___ DATASET

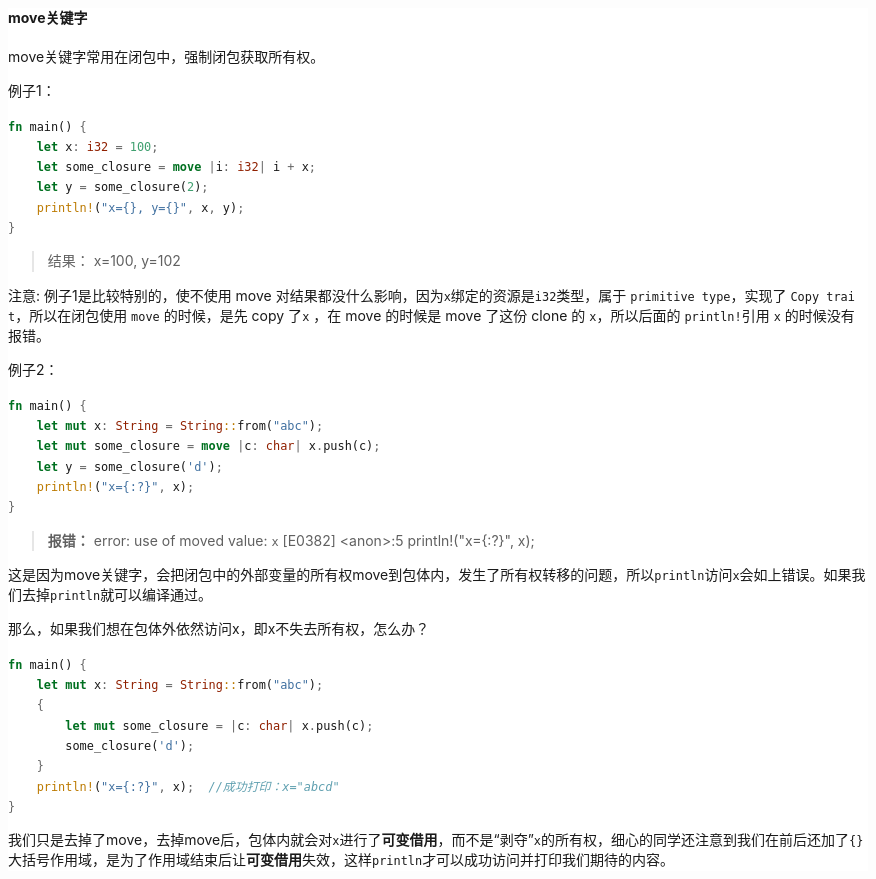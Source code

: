 #### move关键字

move关键字常用在闭包中，强制闭包获取所有权。

例子1：

```rust
fn main() {
    let x: i32 = 100;
    let some_closure = move |i: i32| i + x;
    let y = some_closure(2);
    println!("x={}, y={}", x, y);
}
```

>结果： x=100, y=102

注意: 例子1是比较特别的，使不使用 move 对结果都没什么影响，因为`x`绑定的资源是`i32`类型，属于 `primitive type`，实现了 `Copy trait`，所以在闭包使用 `move` 的时候，是先 copy 了`x` ，在 move 的时候是 move 了这份 clone 的 `x`，所以后面的 `println!`引用 `x` 的时候没有报错。

例子2：

```rust
fn main() {
    let mut x: String = String::from("abc");
    let mut some_closure = move |c: char| x.push(c);
    let y = some_closure('d');
    println!("x={:?}", x);
}
```

> **报错：**
error: use of moved value: `x` [E0382]
\<anon>:5     println!("x={:?}", x);

这是因为move关键字，会把闭包中的外部变量的所有权move到包体内，发生了所有权转移的问题，所以`println`访问`x`会如上错误。如果我们去掉`println`就可以编译通过。

那么，如果我们想在包体外依然访问x，即x不失去所有权，怎么办？

```rust
fn main() {
    let mut x: String = String::from("abc");
    {
        let mut some_closure = |c: char| x.push(c);
        some_closure('d');
    }
    println!("x={:?}", x);  //成功打印：x="abcd"
}
```

我们只是去掉了move，去掉move后，包体内就会对`x`进行了**可变借用**，而不是“剥夺”`x`的所有权，细心的同学还注意到我们在前后还加了`{}`大括号作用域，是为了作用域结束后让**可变借用**失效，这样`println`才可以成功访问并打印我们期待的内容。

______

# WHAT YOU WILL DO
All the lines above need to be repeated exactly, with no pictures carried over.

# YOUR RESPONSE
Source code

: #### move关键字

move关键字常用在闭包中，强制闭包获取所有权。

例子1：

```rust
fn main() {
    let x: i32 = 100;
    let some_closure = move |i: i32| i + x;
    let y = some_closure(2);
    println!("x={}, y={}", x, y);
}
```

>结果： x=100, y=102

注意: 例子1是比较特别的，使不使用 move 对结果都没什么影响，因为`x`绑定的资源是`i32`类型，属于 `primitive type`，实现了 `Copy trait`，所以在闭包使用 `move` 的时候，是先 copy 了`x` ，在 move 的时候是 move 了这份 clone 的 `x`，所以后面的 `println!`引用 `x` 的时候没有报错。

例子2：

```rust
fn main() {
    let mut x: String = String::from("abc");
    let mut some_closure = move |c: char| x.push(c);
    let y = some_closure('d');
    println!("x={:?}", x);
}
```

> **报错：**
error: use of moved value: `x` [E0382]
\<anon>:5     println!("x={:?}", x);

这是因为move关键字，会把闭包中的外部变量的所有权move到包体内，发生了所有权转移的问题，所以`println`访问`x`会如上错误。如果我们去掉`println`就可以编译通过。

那么，如果我们想在包体外依然访问x，即x不失去所有权，怎么办？

```rust
fn main() {
    let mut x: String = String::from("abc");
    {
        let mut some_closure = |c: char| x.push(c);
        some_closure('d');
    }
    println!("x={:?}", x);  //成功打印：x="abcd"
}
```

我们只是去掉了move，去掉move后，包体内就会对`x`进行了**可变借用**，而不是“剥夺”`x`的所有权，细心的同学还注意到我们在前后还加了`{}`大括号作用域，是为了作用域结束后让**可变借用**失效，这样`println`才可以成功访问并打印我们期待的内容。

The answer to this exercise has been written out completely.